MONTECATINI. Un’altra boccata d’ossigeno per le Terme (e stavolta è ben più ampia rispetto alla precedente occasione, che rimandò i termini di “soli” due mesi). Il Documento di economia e finanza regionale (il Defr) sta per essere nuovamente aggiornato e la spada di Damocle che stava per abbattersi sulla società di viale Verdi, già gravata da un fardello di 6,3 milioni di euro di “rosso” nei bilanci 2018 e 2019, sarà fermata con una delibera che rinvierà il tutto al prossimo autunno. Nessun “ultimo traguardo” per le Terme, quindi, scatterà il 31 maggio.
Il problema era sorto con la convocazione dell’assemblea dei soci (Comune e Regione), chiamata ad approvare prima il nuovo piano industriale della società, elaborato dall’advisor Orion Dynamics (e questo passaggio è stato fatto nelle scorse settimane) e poi i bilanci 2018 e 2019. Condizioni, queste, per evitare la messa in liquidazione della società, così come previsto proprio dal Defr. Solo che (ed ecco il problema) l’assemblea dovrebbe riunirsi in prima convocazione la prossima settimana (quindi entro il termine del 31 maggio), ma in seconda a inizio giugno, al di là del limite imposto dal documento regionale.

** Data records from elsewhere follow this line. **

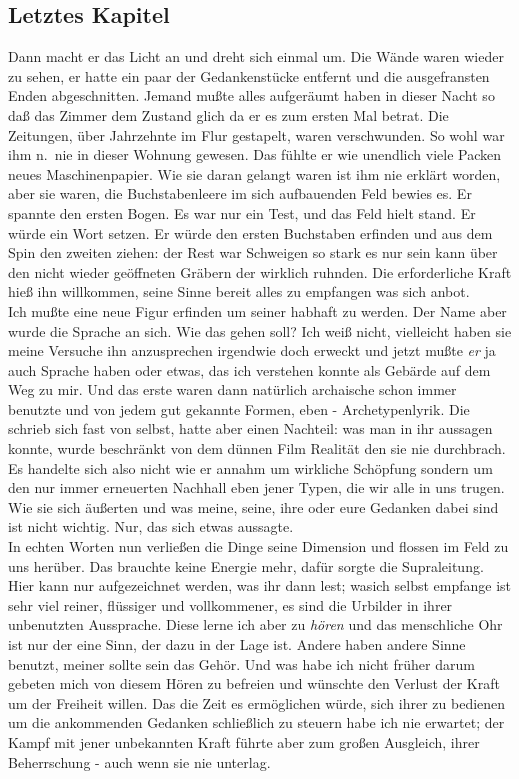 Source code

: \documentclass[
]{article}
\author{}
\date{\vspace{-2.5em}}
\begin{document}
\subsection{Letztes Kapitel}\label{letztes-kapitel}

Dann macht er das Licht an und dreht sich einmal um. Die Wände waren
wieder zu sehen, er hatte ein paar der Gedankenstücke entfernt und die
ausgefransten Enden abgeschnitten. Jemand mußte alles aufgeräumt haben
in dieser Nacht so daß das Zimmer dem Zustand glich da er es zum ersten
Mal betrat. Die Zeitungen, über Jahrzehnte im Flur gestapelt, waren
verschwunden. So wohl war ihm n.~nie in dieser Wohnung gewesen. Das
fühlte er wie unendlich viele Packen neues Maschinenpapier. Wie sie
daran gelangt waren ist ihm nie erklärt worden, aber sie waren, die
Buchstabenleere im sich aufbauenden Feld bewies es. Er spannte den
ersten Bogen. Es war nur ein Test, und das Feld hielt stand. Er würde
ein Wort setzen. Er würde den ersten Buchstaben erfinden und aus dem
Spin den zweiten ziehen: der Rest war Schweigen so stark es nur sein
kann über den nicht wieder geöffneten Gräbern der wirklich ruhnden. Die
erforderliche Kraft hieß ihn willkommen, seine Sinne bereit alles zu
empfangen was sich anbot.\\
Ich mußte eine neue Figur erfinden um seiner habhaft zu werden. Der Name
aber wurde die Sprache an sich. Wie das gehen soll? Ich weiß nicht,
vielleicht haben sie meine Versuche ihn anzusprechen irgendwie doch
erweckt und jetzt mußte \emph{er} ja auch Sprache haben oder etwas, das
ich verstehen konnte als Gebärde auf dem Weg zu mir. Und das erste waren
dann natürlich archaische schon immer benutzte und von jedem gut
gekannte Formen, eben - Archetypenlyrik. Die schrieb sich fast von
selbst, hatte aber einen Nachteil: was man in ihr aussagen konnte, wurde
beschränkt von dem dünnen Film Realität den sie nie durchbrach. Es
handelte sich also nicht wie er annahm um wirkliche Schöpfung sondern um
den nur immer erneuerten Nachhall eben jener Typen, die wir alle in uns
trugen. Wie sie sich äußerten und was meine, seine, ihre oder eure
Gedanken dabei sind ist nicht wichtig. Nur, das sich etwas aussagte.\\
In echten Worten nun verließen die Dinge seine Dimension und flossen im
Feld zu uns herüber. Das brauchte keine Energie mehr, dafür sorgte die
Supraleitung. Hier kann nur aufgezeichnet werden, was ihr dann lest;
wasich selbst empfange ist sehr viel reiner, flüssiger und vollkommener,
es sind die Urbilder in ihrer unbenutzten Aussprache. Diese lerne ich
aber zu \emph{hören} und das menschliche Ohr ist nur der eine Sinn, der
dazu in der Lage ist. Andere haben andere Sinne benutzt, meiner sollte
sein das Gehör. Und was habe ich nicht früher darum gebeten mich von
diesem Hören zu befreien und wünschte den Verlust der Kraft um der
Freiheit willen. Das die Zeit es ermöglichen würde, sich ihrer zu
bedienen um die ankommenden Gedanken schließlich zu steuern habe ich nie
erwartet; der Kampf mit jener unbekannten Kraft führte aber zum großen
Ausgleich, ihrer Beherrschung - auch wenn sie nie unterlag.
\end{document}
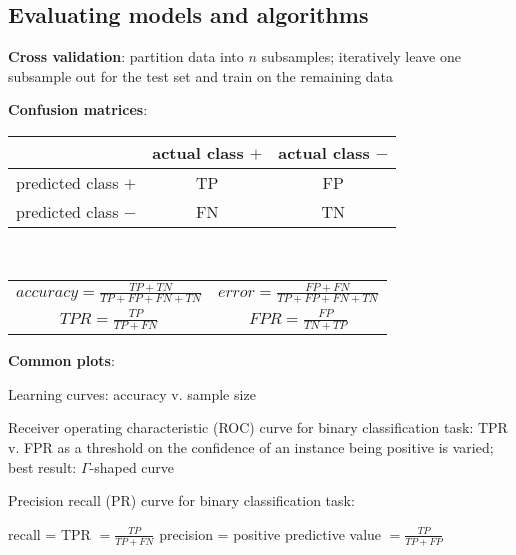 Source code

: \documentclass[letterpaper,fontsize=5pt]{scrartcl}
\renewenvironment{enumerate}[1]{\begin{compactenum}#1}{\end{compactenum}}
\theoremstyle{definition}
\begin{document}
\begin{multicols}{2}
	
\section{Evaluating models and algorithms}
\begin{enumerate}
	\item \textbf{Cross validation}: partition data into $n$ subsamples; iteratively leave one subsample out for the test set and train on the remaining data
	\item \textbf{Confusion matrices}:
	\begin{center}
		\begin{tabular}{ c | c | c | }
			& actual class $+$ & actual class $-$ \\ 
			\hline
			predicted class $+$ & TP & FP \\ 
			\hline 
			predicted class $-$ & FN & TN \\
			\hline
		\end{tabular}\\
	\end{center}
	\begin{center}
		\begin{tabular}{ c  c }
			$accuracy = \frac{TP+TN}{TP+FP+FN+TN}$ & $error = \frac{FP+FN}{TP+FP+FN+TN}$\\ $TPR = \frac{TP}{TP+FN}$ & $FPR = \frac{FP}{TN+TP}$ 
		\end{tabular}
	\end{center}
	\item \textbf{Common plots}:
	\begin{enumerate}
		\item Learning curves: accuracy v. sample size
		\item Receiver operating characteristic (ROC) curve for binary classification task: TPR v. FPR as a threshold on the confidence of an instance being positive is varied; best result: $\Gamma$-shaped curve
		\item Precision recall (PR) curve for binary classification task:
		\begin{enumerate}
			\item recall = TPR $= \frac{TP}{TP+FN}$ \hfill precision = positive predictive value $= \frac{TP}{TP+FP}$

\end{enumerate}
\end{enumerate}
\end{enumerate}
\end{multicols}
\end{document}
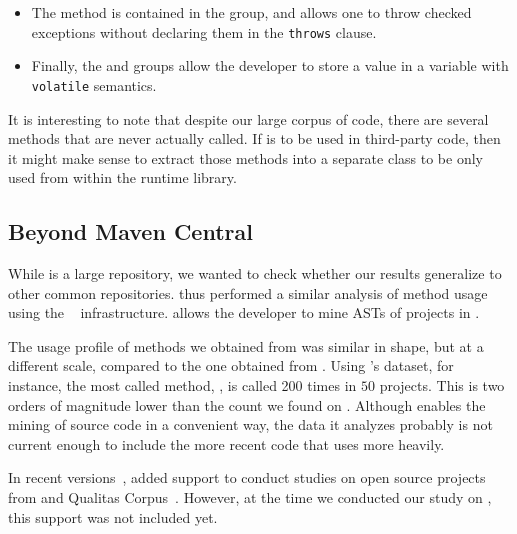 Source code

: \begin{itemize}
\item The  method is contained in the  group, and allows one to throw checked exceptions without declaring them in the \texttt{throws} clause.

\item Finally, the  and  groups allow the developer to store a value in a \java{} variable with \texttt{volatile} semantics.

\end{itemize}

It is interesting to note that despite our large corpus of code,
there are several \unsafe{} methods that are never actually called.
If \unsafe{} is to be used in third-party code,
then it might make sense to extract those methods into a separate class to be only used from within the runtime library.

\subsection*{Beyond Maven Central}

While \mavencentral{} is a large repository,
we wanted to check whether our results generalize to other common repositories.
thus performed a similar analysis of method usage using the \boa{}~\cite{dyerBoaLanguageInfrastructure2013,dyerMiningSourceCode2013} infrastructure.
\boa{} allows the developer to mine ASTs of \java{} projects in \sourceforge{}.

The usage profile of \unsafe{} methods we obtained from \boa{} was similar in shape,
but at a different scale, compared to the one obtained from \mavencentral{}.
Using \boa{}'s \sourceforge{} dataset, for instance,
the most called method, , 
is called 200 times in $50$ projects.
This is two orders of magnitude lower than the count we found on \mavencentral{}.
Although \boa{} enables the mining of source code in a convenient way, 
the \code{} data it analyzes probably is not current enough to include the more recent \java{} code that uses \smu{} more heavily.

In recent versions~\citep{boa-github},
\boa{} added support to conduct studies on open source projects from \github{} and Qualitas Corpus~\citep{temperoQualitasCorpusCurated2010}.
However, at the time we conducted our study on \unsafe{},
this support was not included yet.
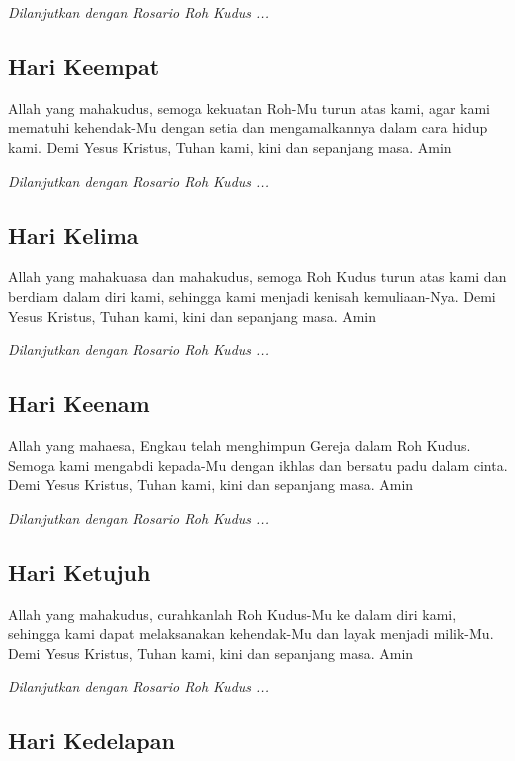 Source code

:     \emph{Dilanjutkan dengan Rosario Roh Kudus ...}
    
\subsection*{Hari Keempat}

    Allah yang mahakudus, semoga kekuatan Roh-Mu turun atas kami, agar kami mematuhi kehendak-Mu dengan setia dan mengamalkannya dalam cara hidup kami. Demi Yesus Kristus, Tuhan kami, kini dan sepanjang masa. Amin
    
    \emph{Dilanjutkan dengan Rosario Roh Kudus ...}
    
\subsection*{Hari Kelima}

    Allah yang mahakuasa dan mahakudus, semoga Roh Kudus turun atas kami dan berdiam dalam diri kami, sehingga kami menjadi kenisah kemuliaan-Nya. Demi Yesus Kristus, Tuhan kami, kini dan sepanjang masa. Amin
    
    \emph{Dilanjutkan dengan Rosario Roh Kudus ...}
    
\subsection*{Hari Keenam}

    Allah yang mahaesa, Engkau telah menghimpun Gereja dalam Roh Kudus. Semoga kami mengabdi kepada-Mu dengan ikhlas dan bersatu padu dalam cinta. Demi Yesus Kristus, Tuhan kami, kini dan sepanjang masa. Amin
    
    \emph{Dilanjutkan dengan Rosario Roh Kudus ...}

\subsection*{Hari Ketujuh}

    Allah yang mahakudus, curahkanlah Roh Kudus-Mu ke dalam diri kami, sehingga kami dapat melaksanakan kehendak-Mu dan layak menjadi milik-Mu. Demi Yesus Kristus, Tuhan kami, kini dan sepanjang masa. Amin
    
    \emph{Dilanjutkan dengan Rosario Roh Kudus ...}
    
\subsection*{Hari Kedelapan}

Tuttavia facendo ricorso a un linguaggio di ambito giuridico, quanto previsto dal Defr rientrerebbe in un “termine ordinatorio”, per la cui inosservanza non sono previste sanzioni o effetti sfavorevoli (a differenza della perentorietà). E per mettere al sicuro ulteriormente viale Verdi, a Firenze si sta inoltre posticipando ancora il “Piano di razionalizzazione delle società partecipate”, collegato proprio al Defr.

«In giunta – dice l’assessore regionale al termalismo Federica Fratoni – stiamo per approvare una nota aggiornata al Defr, che sarà poi portata in consiglio per il via libera definitivo. L’obiettivo è quello di rivedere i termini delle scadenze precedentemente previsti, in quanto l’accordo per la riformulazione del debito con le banche non è stato ancora portato a compimento, seppure sia stata dimostrata dagli istituti di credito la volontà di trovare insieme una via d’uscita».

Oltretutto quella del 31 maggio era una data che avrebbe coinciso con la fine del mandato della giunta regionale. «Sarebbe ora sciocco e sbagliato, alla luce del rinvio delle elezioni amministrative a causa dell’emergenza sanitaria - spiega ancora Fratoni – non proseguire in questo percorso. Pertanto è stato deciso di aggiornare il piano sulle partecipate a dopo l’estate, probabilmente a ottobre o anche a novembre».

Aria vitale, questa decisione, per l’azienda più importante del territorio, già alle prese con due bilanci che – seppure con tutte le attenuanti di natura straordinaria del caso, fatte di ammortamenti, accantonamenti e oneri finanziari – hanno chiuso con 4,2 milioni di perdita nel 2018 e con 2,1 milioni nel 2019. Un equilibrio fragile, quindi, ma almeno passeremo l’estate un po’ più tranquilli.